You start to fear that the sadness is going to revive and consume you. It will swallow you whole like is has done before.
This temporary feeling of pure bliss seems like is could possibly be the last time, the only time. That’s when you decide to try and keep it. Tighten your grip. Do whatever it takes to pursue the feelings of joy deep in the pit of your stomach or whatever it takes to deter any feelings of dismay. Dance, sing, draw, laugh, write down gratifications, exercise, eat lovely food, or talk to people you care about. Do anything and everything you feel is necessary to sustain the happiness.
Then, you start to feel it. It’s escaping. Slowly, but surely a negative thought pops up in your head. Oh no. Then there’s another and another. Fuck. They start coming so rapidly you don’t know how to handle it. Be happy. Think happy. Do happy. Fuck. Fuck. Fuck. Then you’re back to where you started. You’ve lost. You couldn’t do it. You couldn’t just stay happy. There is something wrong with you.
How can other people just be happy? How do they act so normally? What is wrong with you?
Nothing. You are a human being.
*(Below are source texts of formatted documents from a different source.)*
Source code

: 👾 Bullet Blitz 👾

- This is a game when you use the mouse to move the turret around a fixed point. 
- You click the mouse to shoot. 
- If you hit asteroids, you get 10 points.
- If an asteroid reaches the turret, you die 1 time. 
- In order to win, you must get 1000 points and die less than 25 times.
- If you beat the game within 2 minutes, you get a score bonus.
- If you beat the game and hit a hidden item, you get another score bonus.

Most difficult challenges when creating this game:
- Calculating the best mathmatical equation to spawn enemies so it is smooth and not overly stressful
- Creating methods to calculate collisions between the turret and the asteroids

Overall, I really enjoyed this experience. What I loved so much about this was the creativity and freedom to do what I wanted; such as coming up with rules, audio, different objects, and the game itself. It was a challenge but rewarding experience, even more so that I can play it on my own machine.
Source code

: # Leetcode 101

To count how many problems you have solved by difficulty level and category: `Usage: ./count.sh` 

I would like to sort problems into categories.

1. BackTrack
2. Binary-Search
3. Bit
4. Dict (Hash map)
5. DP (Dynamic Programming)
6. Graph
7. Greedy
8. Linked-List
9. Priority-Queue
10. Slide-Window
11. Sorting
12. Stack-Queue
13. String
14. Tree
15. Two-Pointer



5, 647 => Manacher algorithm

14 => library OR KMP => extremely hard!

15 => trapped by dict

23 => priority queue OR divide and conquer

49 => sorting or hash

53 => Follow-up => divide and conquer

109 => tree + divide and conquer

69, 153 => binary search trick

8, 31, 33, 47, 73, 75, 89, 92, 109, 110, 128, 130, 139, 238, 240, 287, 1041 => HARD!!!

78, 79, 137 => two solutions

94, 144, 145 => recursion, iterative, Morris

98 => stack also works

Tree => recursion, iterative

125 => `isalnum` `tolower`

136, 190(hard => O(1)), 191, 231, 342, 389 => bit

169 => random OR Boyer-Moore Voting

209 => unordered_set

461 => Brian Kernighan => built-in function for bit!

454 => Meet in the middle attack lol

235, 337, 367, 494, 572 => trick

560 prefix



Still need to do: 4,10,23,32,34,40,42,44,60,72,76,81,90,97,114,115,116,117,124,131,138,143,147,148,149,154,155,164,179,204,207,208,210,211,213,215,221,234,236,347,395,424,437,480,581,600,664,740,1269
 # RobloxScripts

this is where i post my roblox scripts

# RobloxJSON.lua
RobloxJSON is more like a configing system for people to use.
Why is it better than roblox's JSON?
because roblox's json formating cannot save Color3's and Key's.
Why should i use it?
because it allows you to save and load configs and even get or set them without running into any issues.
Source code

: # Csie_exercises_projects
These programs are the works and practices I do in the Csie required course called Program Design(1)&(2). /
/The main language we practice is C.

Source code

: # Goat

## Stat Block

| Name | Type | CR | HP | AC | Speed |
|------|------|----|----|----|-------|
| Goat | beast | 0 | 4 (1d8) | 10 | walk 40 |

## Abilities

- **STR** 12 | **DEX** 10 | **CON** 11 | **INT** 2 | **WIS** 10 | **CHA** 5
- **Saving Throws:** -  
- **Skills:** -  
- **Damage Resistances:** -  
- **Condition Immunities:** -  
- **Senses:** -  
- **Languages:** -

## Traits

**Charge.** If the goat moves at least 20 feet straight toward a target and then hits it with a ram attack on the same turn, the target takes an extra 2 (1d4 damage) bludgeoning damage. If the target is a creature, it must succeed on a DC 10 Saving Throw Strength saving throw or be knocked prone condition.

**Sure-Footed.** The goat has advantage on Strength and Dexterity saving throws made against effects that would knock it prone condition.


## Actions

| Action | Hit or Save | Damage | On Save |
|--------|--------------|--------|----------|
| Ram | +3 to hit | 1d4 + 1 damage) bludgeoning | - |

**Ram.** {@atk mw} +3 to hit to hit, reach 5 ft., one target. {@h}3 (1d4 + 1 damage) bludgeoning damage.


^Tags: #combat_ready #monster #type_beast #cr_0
Although it may not feel like it, you are human. Although you may look at another person and think I’m nothing like them, I’m a different species. I feel different. Why can’t I be normal?
This only makes you more human. Depression causes not only a deep feeling of sadness, but the fear of sadness as well. People with depression fear negativity so much because they’ve experienced the worst state of mind possible and are terrified of going back. It’s a scary, dark place. When feelings of happiness drop by, it’s heaven on Earth. God, you can’t stop smiling. Every joke is hilarious and everybody around you is fucking wonderful. Pets are fluffy and diamonds are so sparkly. It makes sense to cherish these moments, but in recovery we must learn not to fear the bad ones too.
We must come to realize that through our depressed states, we can actually gain something. We can have the choice to accept our tears, the anger, and tension so to realize it has meaning behind it. It tells us our values, the struggles we are prevailing through and our opinions. By accepting these negative feelings, we no longer are being controlled by them. It’s okay to be sad again. I know it’s scary, but it’s okay. You can’t be happy all the time and that’s okay. It might get bad again, really bad.
You might go backwards sometimes, back to where you used to be. It’s okay. You’ll get out. You’ll have those feelings of joy once again. Always remember what you are feeling is okay because even though happiness is only temporary, so is depression. You will prevail.